(Dataset entries)
*** Begin section ***
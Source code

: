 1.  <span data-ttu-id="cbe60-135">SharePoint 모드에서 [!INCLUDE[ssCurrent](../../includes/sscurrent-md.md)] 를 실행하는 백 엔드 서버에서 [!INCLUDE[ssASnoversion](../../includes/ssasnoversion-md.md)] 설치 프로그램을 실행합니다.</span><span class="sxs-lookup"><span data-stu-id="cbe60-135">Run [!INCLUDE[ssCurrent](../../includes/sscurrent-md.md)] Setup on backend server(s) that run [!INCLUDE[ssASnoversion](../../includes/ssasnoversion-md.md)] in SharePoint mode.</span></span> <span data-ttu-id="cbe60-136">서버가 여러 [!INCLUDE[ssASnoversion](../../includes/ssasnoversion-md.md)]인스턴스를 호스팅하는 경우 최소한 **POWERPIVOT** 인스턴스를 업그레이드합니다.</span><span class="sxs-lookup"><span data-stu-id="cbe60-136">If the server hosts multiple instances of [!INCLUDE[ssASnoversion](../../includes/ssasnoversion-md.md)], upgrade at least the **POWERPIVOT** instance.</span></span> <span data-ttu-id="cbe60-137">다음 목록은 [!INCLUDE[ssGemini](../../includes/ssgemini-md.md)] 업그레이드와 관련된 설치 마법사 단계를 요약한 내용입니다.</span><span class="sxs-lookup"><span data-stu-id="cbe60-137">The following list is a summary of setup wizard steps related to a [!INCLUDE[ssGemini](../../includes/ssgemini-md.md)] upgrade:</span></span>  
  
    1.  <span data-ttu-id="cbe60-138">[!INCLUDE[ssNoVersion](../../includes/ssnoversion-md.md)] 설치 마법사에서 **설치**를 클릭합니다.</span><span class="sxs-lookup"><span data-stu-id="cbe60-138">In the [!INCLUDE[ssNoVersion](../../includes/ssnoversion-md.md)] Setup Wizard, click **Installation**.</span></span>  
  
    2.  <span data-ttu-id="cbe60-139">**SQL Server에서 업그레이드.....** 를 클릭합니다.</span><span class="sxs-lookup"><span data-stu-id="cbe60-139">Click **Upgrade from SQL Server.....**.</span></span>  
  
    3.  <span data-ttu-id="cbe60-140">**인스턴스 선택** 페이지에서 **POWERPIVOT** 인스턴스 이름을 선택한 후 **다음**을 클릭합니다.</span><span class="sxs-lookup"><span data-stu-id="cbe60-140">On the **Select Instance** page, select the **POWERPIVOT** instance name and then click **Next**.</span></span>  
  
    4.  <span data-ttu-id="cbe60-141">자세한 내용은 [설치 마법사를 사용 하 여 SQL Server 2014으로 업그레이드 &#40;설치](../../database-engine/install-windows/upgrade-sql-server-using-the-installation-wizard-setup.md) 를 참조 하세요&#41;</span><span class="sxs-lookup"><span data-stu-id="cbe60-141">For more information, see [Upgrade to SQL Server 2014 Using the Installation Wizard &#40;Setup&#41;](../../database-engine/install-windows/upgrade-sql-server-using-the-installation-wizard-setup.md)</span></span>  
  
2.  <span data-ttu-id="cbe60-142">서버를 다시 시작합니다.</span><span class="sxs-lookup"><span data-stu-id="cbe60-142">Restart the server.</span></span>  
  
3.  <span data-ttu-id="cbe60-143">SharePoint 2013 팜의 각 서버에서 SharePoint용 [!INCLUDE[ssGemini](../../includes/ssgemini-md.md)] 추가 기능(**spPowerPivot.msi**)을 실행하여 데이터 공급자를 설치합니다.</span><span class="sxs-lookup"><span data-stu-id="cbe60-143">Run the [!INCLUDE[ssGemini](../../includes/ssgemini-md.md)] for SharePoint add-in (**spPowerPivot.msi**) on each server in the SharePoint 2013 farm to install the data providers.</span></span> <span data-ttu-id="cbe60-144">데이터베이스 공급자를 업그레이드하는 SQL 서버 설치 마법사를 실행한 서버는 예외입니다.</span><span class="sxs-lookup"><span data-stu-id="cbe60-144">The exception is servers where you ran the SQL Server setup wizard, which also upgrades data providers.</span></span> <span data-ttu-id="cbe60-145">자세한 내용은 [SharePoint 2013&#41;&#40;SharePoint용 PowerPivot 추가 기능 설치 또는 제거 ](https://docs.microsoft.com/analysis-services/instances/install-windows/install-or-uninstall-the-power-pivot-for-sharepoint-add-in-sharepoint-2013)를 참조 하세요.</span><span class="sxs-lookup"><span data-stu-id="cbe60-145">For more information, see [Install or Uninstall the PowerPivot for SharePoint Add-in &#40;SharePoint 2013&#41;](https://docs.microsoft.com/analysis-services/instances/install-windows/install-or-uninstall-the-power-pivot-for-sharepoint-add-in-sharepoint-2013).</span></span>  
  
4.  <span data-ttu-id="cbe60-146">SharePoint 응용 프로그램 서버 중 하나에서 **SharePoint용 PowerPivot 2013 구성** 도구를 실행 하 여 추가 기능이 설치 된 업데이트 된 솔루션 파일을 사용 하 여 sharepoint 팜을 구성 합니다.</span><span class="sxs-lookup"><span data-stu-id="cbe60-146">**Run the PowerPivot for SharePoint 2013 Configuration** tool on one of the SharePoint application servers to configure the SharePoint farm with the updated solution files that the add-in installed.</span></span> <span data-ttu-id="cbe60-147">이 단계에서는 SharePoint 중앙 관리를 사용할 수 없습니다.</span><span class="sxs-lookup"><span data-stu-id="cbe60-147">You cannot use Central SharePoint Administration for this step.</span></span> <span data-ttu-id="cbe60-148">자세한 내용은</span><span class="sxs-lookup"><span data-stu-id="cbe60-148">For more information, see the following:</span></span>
*** End section ***
> INSTRUCTIONS FOR THE TASK:
Answer with one number only: how many lines above contain the word "클릭합니다".

> RESULT OF THIS TASK:
3